===== DATA TO PROCESS
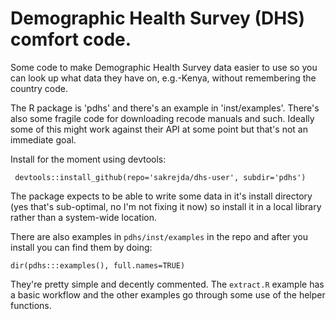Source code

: # Demographic Health Survey (DHS) comfort code.

Some code to make Demographic Health Survey data easier to use so you can look up what data they have on, e.g.-Kenya, without remembering the country code. 
 
The R package is 'pdhs' and there's an example in 'inst/examples'.  There's also some fragile code for downloading recode manuals and such.  Ideally some of this might work against their API at some point but that's not an immediate goal.

Install for the moment using devtools:

```
 devtools::install_github(repo='sakrejda/dhs-user', subdir='pdhs')
```

The package expects to be able to write some data in it's install directory (yes that's sub-optimal, no I'm not fixing it now) so install it in a local library rather than a system-wide location.

There are also examples in `pdhs/inst/examples` in the repo and after you install
you can find them by doing:

```
dir(pdhs:::examples(), full.names=TRUE)
```

They're pretty simple and decently commented. The `extract.R` example has a basic workflow and the other examples go through some use of the helper functions.


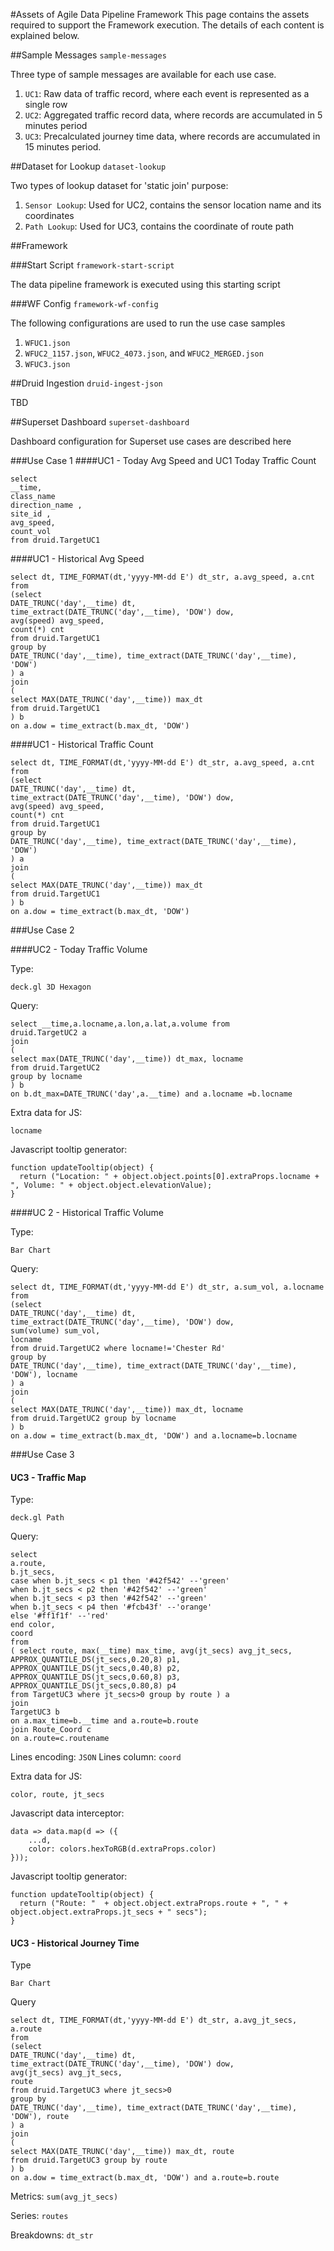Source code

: #Assets of Agile Data Pipeline Framework
This page contains the assets required to support the Framework execution. The details of each content is explained below.


##Sample Messages `sample-messages`

Three type of sample messages are available for each use case.

1. `UC1`:
Raw data of traffic record, where each event is represented as a single row
2. `UC2`:
Aggregated traffic record data, where records are accumulated in 5 minutes period
3. `UC3`:
Precalculated journey time data, where records are accumulated in 15 minutes period.

##Dataset for Lookup `dataset-lookup`

Two types of lookup dataset for 'static join' purpose:
1. `Sensor Lookup`:
Used for UC2, contains the sensor location name and its coordinates
2. `Path Lookup`:
Used for UC3, contains the coordinate of route path

##Framework

###Start Script `framework-start-script`

The data pipeline framework is executed using this starting script 

###WF Config `framework-wf-config`

The following configurations are used to run the use case samples
1. `WFUC1.json`
2. `WFUC2_1157.json`, `WFUC2_4073.json`, and `WFUC2_MERGED.json`
3. `WFUC3.json`

##Druid Ingestion `druid-ingest-json`

TBD

##Superset Dashboard `superset-dashboard`

Dashboard configuration for Superset use cases are described here

###Use Case 1
####UC1 - Today Avg Speed and UC1 Today Traffic Count

```
select 
__time,
class_name
direction_name ,
site_id ,
avg_speed,
count_vol
from druid.TargetUC1
```
####UC1 - Historical Avg Speed

```
select dt, TIME_FORMAT(dt,'yyyy-MM-dd E') dt_str, a.avg_speed, a.cnt 
from
(select 
DATE_TRUNC('day',__time) dt,
time_extract(DATE_TRUNC('day',__time), 'DOW') dow,
avg(speed) avg_speed,
count(*) cnt
from druid.TargetUC1
group by 
DATE_TRUNC('day',__time), time_extract(DATE_TRUNC('day',__time), 'DOW')
) a
join
(
select MAX(DATE_TRUNC('day',__time)) max_dt
from druid.TargetUC1
) b
on a.dow = time_extract(b.max_dt, 'DOW')
```
####UC1 - Historical Traffic Count
```
select dt, TIME_FORMAT(dt,'yyyy-MM-dd E') dt_str, a.avg_speed, a.cnt 
from
(select 
DATE_TRUNC('day',__time) dt,
time_extract(DATE_TRUNC('day',__time), 'DOW') dow,
avg(speed) avg_speed,
count(*) cnt
from druid.TargetUC1
group by 
DATE_TRUNC('day',__time), time_extract(DATE_TRUNC('day',__time), 'DOW')
) a
join
(
select MAX(DATE_TRUNC('day',__time)) max_dt
from druid.TargetUC1
) b
on a.dow = time_extract(b.max_dt, 'DOW')
```

###Use Case 2

####UC2 - Today Traffic Volume

Type:
```
deck.gl 3D Hexagon
```
Query:

```
select __time,a.locname,a.lon,a.lat,a.volume from 
druid.TargetUC2 a
join
(
select max(DATE_TRUNC('day',__time)) dt_max, locname
from druid.TargetUC2 
group by locname 
) b
on b.dt_max=DATE_TRUNC('day',a.__time) and a.locname =b.locname
```

Extra data for JS:
```
locname
```

Javascript tooltip generator:
```
function updateTooltip(object) {
  return ("Location: " + object.object.points[0].extraProps.locname + ", Volume: " + object.object.elevationValue);
}
```

####UC 2 - Historical Traffic Volume

Type:
```
Bar Chart
```

Query:
```
select dt, TIME_FORMAT(dt,'yyyy-MM-dd E') dt_str, a.sum_vol, a.locname 
from
(select 
DATE_TRUNC('day',__time) dt,
time_extract(DATE_TRUNC('day',__time), 'DOW') dow,
sum(volume) sum_vol,
locname
from druid.TargetUC2 where locname!='Chester Rd'
group by 
DATE_TRUNC('day',__time), time_extract(DATE_TRUNC('day',__time), 'DOW'), locname
) a
join
(
select MAX(DATE_TRUNC('day',__time)) max_dt, locname
from druid.TargetUC2 group by locname
) b
on a.dow = time_extract(b.max_dt, 'DOW') and a.locname=b.locname
```

###Use Case 3

#### UC3 - Traffic Map

Type:
```
deck.gl Path
```

Query:
```
select
a.route,
b.jt_secs,
case when b.jt_secs < p1 then '#42f542' --'green'
when b.jt_secs < p2 then '#42f542' --'green'
when b.jt_secs < p3 then '#42f542' --'green'
when b.jt_secs < p4 then '#fcb43f' --'orange'
else '#ff1f1f' --'red' 
end color,
coord
from
( select route, max(__time) max_time, avg(jt_secs) avg_jt_secs, 
APPROX_QUANTILE_DS(jt_secs,0.20,8) p1,
APPROX_QUANTILE_DS(jt_secs,0.40,8) p2,
APPROX_QUANTILE_DS(jt_secs,0.60,8) p3,
APPROX_QUANTILE_DS(jt_secs,0.80,8) p4
from TargetUC3 where jt_secs>0 group by route ) a
join 
TargetUC3 b 
on a.max_time=b.__time and a.route=b.route
join Route_Coord c
on a.route=c.routename
```

Lines encoding: `JSON`
Lines column: `coord`

Extra data for JS:
```
color, route, jt_secs
```

Javascript data interceptor:
```
data => data.map(d => ({
    ...d,
    color: colors.hexToRGB(d.extraProps.color)
}));
```

Javascript tooltip generator:
```
function updateTooltip(object) {
  return ("Route: "  + object.object.extraProps.route + ", " + object.object.extraProps.jt_secs + " secs");
}
```

#### UC3 - Historical Journey Time

Type
```
Bar Chart
```

Query
```
select dt, TIME_FORMAT(dt,'yyyy-MM-dd E') dt_str, a.avg_jt_secs, a.route 
from
(select 
DATE_TRUNC('day',__time) dt,
time_extract(DATE_TRUNC('day',__time), 'DOW') dow,
avg(jt_secs) avg_jt_secs,
route
from druid.TargetUC3 where jt_secs>0
group by 
DATE_TRUNC('day',__time), time_extract(DATE_TRUNC('day',__time), 'DOW'), route
) a
join
(
select MAX(DATE_TRUNC('day',__time)) max_dt, route
from druid.TargetUC3 group by route
) b
on a.dow = time_extract(b.max_dt, 'DOW') and a.route=b.route

```

Metrics: `sum(avg_jt_secs)`

Series: `routes`

Breakdowns: `dt_str`

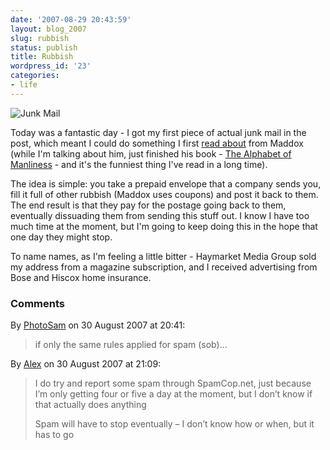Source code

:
 ```yaml
---
date: '2007-08-29 20:43:59'
layout: blog_2007
slug: rubbish
status: publish
title: Rubbish
wordpress_id: '23'
categories:
- life
---
```


![Junk Mail](http://mullr.net/images/wordpress/2007/junk_mail.jpg)

Today was a fantastic day - I got my first piece of actual junk mail in the
post, which meant I could do something I first [read
about](http://www.thebestpageintheuniverse.net/c.cgi?u=junk_the_junk) from
Maddox (while I'm talking about him, just finished his book - [The Alphabet of
Manliness](http://en.wikipedia.org/wiki/The_Alphabet_of_Manliness) - and it's
the funniest thing I've read in a long time).

The idea is simple: you take a prepaid envelope that a company sends you, fill
it full of other rubbish (Maddox uses coupons) and post it back to them. The
end result is that they pay for the postage going back to them, eventually
dissuading them from sending this stuff out. I know I have too much time at
the moment, but I'm going to keep doing this in the hope that one day they
might stop.

To name names, as I'm feeling a little bitter - Haymarket Media Group sold my
address from a magazine subscription, and I received advertising from Bose and
Hiscox home insurance.

### Comments ###

By [PhotoSam](http://www.photosam.shutterchance.com/) on 30 August 2007 at 20:41:

> if only the same rules applied for spam (sob)…

By [Alex](http://mullr.net/) on 30 August 2007 at 21:09: 

> I do try and report some spam through SpamCop.net, just because I’m only
> getting four or five a day at the moment, but I don’t know if that actually
> does anything
> 
> Spam will have to stop eventually – I don’t know how or when, but it has to go

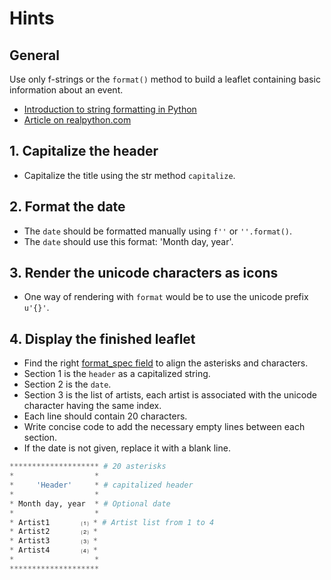 # Hints

## General

Use only f-strings or the `format()` method to build a leaflet containing basic information about an event.

- [Introduction to string formatting in Python][str-f-strings-docs]
- [Article on realpython.com][realpython-article]

## 1. Capitalize the header
- Capitalize the title using the str method `capitalize`.

## 2. Format the date

- The `date` should be formatted manually using `f''` or `''.format()`.
- The `date` should use this format: 'Month day, year'.

## 3. Render the unicode characters as icons

- One way of rendering with `format` would be to use the unicode prefix `u'{}'`.

## 4. Display the finished leaflet

- Find the right [format_spec field][formatspec-docs] to align the asterisks and characters.
- Section 1 is the `header` as a capitalized string.
- Section 2 is the `date`.
- Section 3 is the list of artists, each artist is associated with the unicode character having the same index.
- Each line should contain 20 characters.
- Write concise code to add the necessary empty lines between each section.
- If the date is not given, replace it with a blank line.

```python
******************** # 20 asterisks
*                  *
*     'Header'     * # capitalized header
*                  *
* Month day, year  * # Optional date
*                  *
* Artist1       ⑴ * # Artist list from 1 to 4
* Artist2       ⑵ *
* Artist3       ⑶ *
* Artist4       ⑷ *
*                  *
********************
```

[str-f-strings-docs]: https://docs.python.org/3/reference/lexical_analysis.html#f-strings
[realpython-article]: https://realpython.com/python-formatted-output/
[formatspec-docs]: https://docs.python.org/3/library/string.html#formatspec
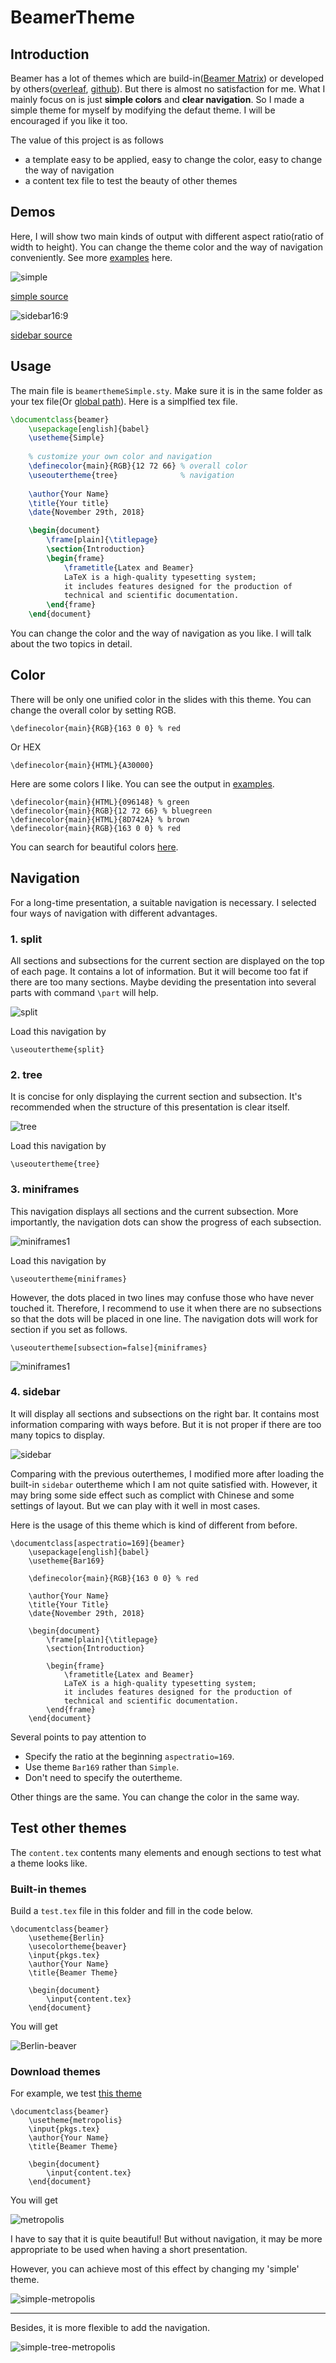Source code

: # BeamerTheme

## Introduction

Beamer has a lot of themes which are build-in([Beamer Matrix](https://hartwork.org/beamer-theme-matrix/)) or developed by others([overleaf](https://www.overleaf.com/gallery/tagged/presentation), [github](https://github.com/martinbjeldbak/ultimate-beamer-theme-list)). But there is almost no satisfaction for me. What I mainly focus on is just **simple colors** and **clear navigation**. So I made a simple theme for myself by modifying the defaut theme. I will be encouraged if you like it too.

The value of this project is as follows

- a template easy to be applied, easy to change the color, easy to change the way of navigation
- a content tex file to test the beauty of other themes

## Demos

Here, I will show two main kinds of output with different aspect ratio(ratio of width to height). You can change the theme color and the way of navigation conveniently. See more [examples](examples) here.

![simple](imgs/simple_bluegreen.jpg)

[simple source](simple.tex)

![sidebar16:9](imgs/bar169_red.jpg)

[sidebar source](bar169.tex)

## Usage

The main file is `beamerthemeSimple.sty`. Make sure it is in the same folder as your tex file(Or [global path](https://tex.stackexchange.com/questions/1137/where-do-i-place-my-own-sty-or-cls-files-to-make-them-available-to-all-my-te/214080)). Here is a simplfied tex file.

```latex
\documentclass{beamer}
    \usepackage[english]{babel}
    \usetheme{Simple}
    
    % customize your own color and navigation
    \definecolor{main}{RGB}{12 72 66} % overall color
    \useoutertheme{tree}              % navigation
    
    \author{Your Name}
    \title{Your title}
    \date{November 29th, 2018}

    \begin{document}
        \frame[plain]{\titlepage}
        \section{Introduction}
        \begin{frame}
            \frametitle{Latex and Beamer}
            LaTeX is a high-quality typesetting system; 
            it includes features designed for the production of 
            technical and scientific documentation.
        \end{frame}
    \end{document}
```

You can change the color and the way of navigation as you like. I will talk about the two topics in detail.

## Color

There will be only one unified color in the slides with this theme. You can change the overall color by setting RGB.

```
\definecolor{main}{RGB}{163 0 0} % red
```

Or HEX

```
\definecolor{main}{HTML}{A30000}
```

Here are some colors I like. You can see the output in [examples](examples).

```
\definecolor{main}{HTML}{096148} % green
\definecolor{main}{RGB}{12 72 66} % bluegreen
\definecolor{main}{HTML}{8D742A} % brown
\definecolor{main}{RGB}{163 0 0} % red
```
You can search for beautiful colors [here](http://nipponcolors.com).


## Navigation

For a long-time presentation, a suitable navigation is necessary. I selected four ways of navigation with different advantages.

### 1. split

All sections and subsections for the current section are displayed on the top of each page. It contains a lot of information. But it will become too fat if there are too many sections. Maybe deviding the presentation into several parts with command `\part` will help.

![split](imgs/split.PNG)

Load this navigation by

```
\useoutertheme{split}
```

### 2. tree

It is concise for only displaying the current section and subsection. It's recommended when the structure of this presentation is clear itself.

![tree](imgs/tree.PNG)

Load this navigation by

```
\useoutertheme{tree}
```

### 3. miniframes

This navigation displays all sections and the current subsection. More importantly, the navigation dots can show the progress of each subsection.

![miniframes1](imgs/miniframes1.PNG)

Load this navigation by

```
\useoutertheme{miniframes}
```

However, the dots placed in two lines may confuse those who have never touched it. Therefore, I recommend to use it when there are no subsections so that the dots will be placed in one line. The navigation dots will work for section if you set as follows.

```
\useoutertheme[subsection=false]{miniframes}
```

![miniframes1](imgs/miniframes2.PNG)


### 4. sidebar

It will display all sections and subsections on the right bar. It contains most information comparing with ways before. But it is not proper if there are too many topics to display.

![sidebar](imgs/sidebar.PNG)

Comparing with the previous outerthemes, I modified more after loading the built-in `sidebar` outertheme which I am not quite satisfied with. However, it may bring some side effect such as complict with Chinese and some settings of layout. But we can play with it well in most cases.

Here is the usage of this theme which is kind of different from before.

```
\documentclass[aspectratio=169]{beamer}
    \usepackage[english]{babel}
    \usetheme{Bar169}

    \definecolor{main}{RGB}{163 0 0} % red

    \author{Your Name}
    \title{Your Title}
    \date{November 29th, 2018}

    \begin{document}
        \frame[plain]{\titlepage}
        \section{Introduction}
        
        \begin{frame}
            \frametitle{Latex and Beamer}
            LaTeX is a high-quality typesetting system; 
            it includes features designed for the production of 
            technical and scientific documentation.
        \end{frame}
    \end{document}
```

Several points to pay attention to

- Specify the ratio at the beginning `aspectratio=169`.
- Use theme `Bar169` rather than `Simple`.
- Don't need to specify the outertheme.

Other things are the same. You can change the color in the same way.

## Test other themes

The `content.tex` contents many elements and enough sections to test what a theme looks like. 

### Built-in themes

Build a `test.tex` file in this folder and fill in the code below.
```
\documentclass{beamer}
    \usetheme{Berlin}
    \usecolortheme{beaver}
    \input{pkgs.tex}
    \author{Your Name}
    \title{Beamer Theme}

    \begin{document}
        \input{content.tex}
    \end{document}
```
You will get 

![Berlin-beaver](imgs/Berlin_beaver.jpg)

### Download themes

For example, we test [this theme](https://github.com/matze/mtheme)

```
\documentclass{beamer}
    \usetheme{metropolis}
    \input{pkgs.tex}
    \author{Your Name}
    \title{Beamer Theme}

    \begin{document}
        \input{content.tex}
    \end{document}
```

You will get 

![metropolis](imgs/metropolis.jpg)

I have to say that it is quite beautiful! But without navigation, it may be more appropriate to be used when having a short presentation.

However, you can achieve most of this effect by changing my 'simple' theme.

![simple-metropolis](imgs/simple_metropolis.jpg)

------------------

Besides, it is more flexible to add the navigation.

![simple-tree-metropolis](imgs/simple_tree_metropolis.jpg)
==========
_PROMPT_.
Identify every line above that includes the word "mullr", and show those lines.

_RESULT_.
![Junk Mail](http://mullr.net/images/wordpress/2007/junk_mail.jpg)
By [Alex](http://mullr.net/) on 30 August 2007 at 21:09: 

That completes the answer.